[Work instructions] Output the entries below unchanged, except for the pictures.

[Document images with source code]
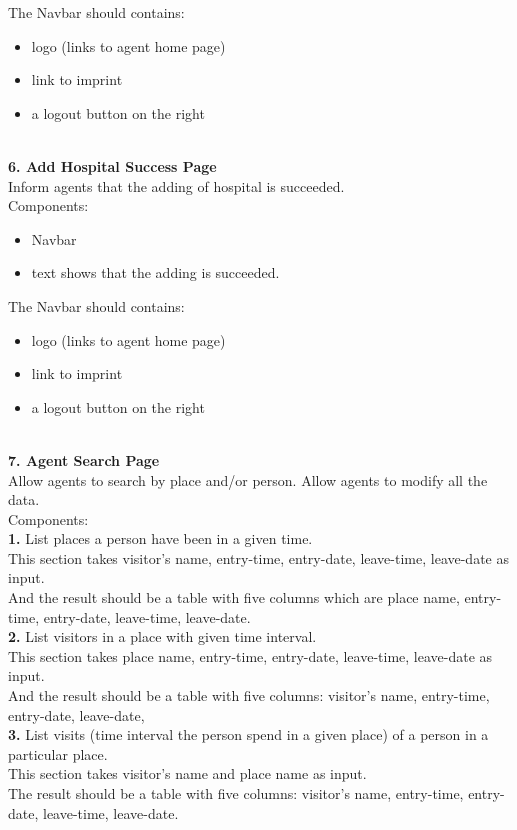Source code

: \documentclass{article}
\begin{document}
The Navbar should contains:
\begin{itemize}
	\item logo (links to agent home page)
	\item link to imprint
	\item a logout button on the right
\end{itemize}
\\
\textbf{6. Add Hospital Success Page}\\
Inform agents that the adding of hospital is succeeded.\\
Components:
\begin{itemize}
	\item Navbar
	\item text shows that the adding is succeeded.
\end{itemize}
The Navbar should contains:
\begin{itemize}
	\item logo (links to agent home page)
	\item link to imprint
	\item a logout button on the right
\end{itemize}
\\
\textbf{7. Agent Search Page}\\
Allow agents to search by place and/or person. Allow agents to modify all the data.\\
Components:\\
\textbf{1.} List places a person have been in a given time.\\
This section takes visitor's name, entry-time, entry-date, leave-time, leave-date as input.\\
And the result should be a table with five columns which are place name, entry-time, entry-date, 
leave-time, leave-date.\\
\textbf{2.} List visitors in a place with given time interval.\\
This section takes place name, entry-time, entry-date, leave-time, leave-date as input.\\
And the result should be a table with five columns: visitor's name, entry-time, entry-date, 
leave-date,\\
\textbf{3.} List visits (time interval the person spend in a given place) of a person in a particular place.\\
This section takes visitor's name and place name as input.\\
The result should be a table with five columns: visitor's name, entry-time, entry-date, leave-time, leave-date.\\
\end{document}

[Finished task]
Source code

: \documentclass{article}
\begin{document}
The Navbar should contains:
\begin{itemize}
	\item logo (links to agent home page)
	\item link to imprint
	\item a logout button on the right
\end{itemize}
\\
\textbf{6. Add Hospital Success Page}\\
Inform agents that the adding of hospital is succeeded.\\
Components:
\begin{itemize}
	\item Navbar
	\item text shows that the adding is succeeded.
\end{itemize}
The Navbar should contains:
\begin{itemize}
	\item logo (links to agent home page)
	\item link to imprint
	\item a logout button on the right
\end{itemize}
\\
\textbf{7. Agent Search Page}\\
Allow agents to search by place and/or person. Allow agents to modify all the data.\\
Components:\\
\textbf{1.} List places a person have been in a given time.\\
This section takes visitor's name, entry-time, entry-date, leave-time, leave-date as input.\\
And the result should be a table with five columns which are place name, entry-time, entry-date, 
leave-time, leave-date.\\
\textbf{2.} List visitors in a place with given time interval.\\
This section takes place name, entry-time, entry-date, leave-time, leave-date as input.\\
And the result should be a table with five columns: visitor's name, entry-time, entry-date, 
leave-date,\\
\textbf{3.} List visits (time interval the person spend in a given place) of a person in a particular place.\\
This section takes visitor's name and place name as input.\\
The result should be a table with five columns: visitor's name, entry-time, entry-date, leave-time, leave-date.\\
\end{document}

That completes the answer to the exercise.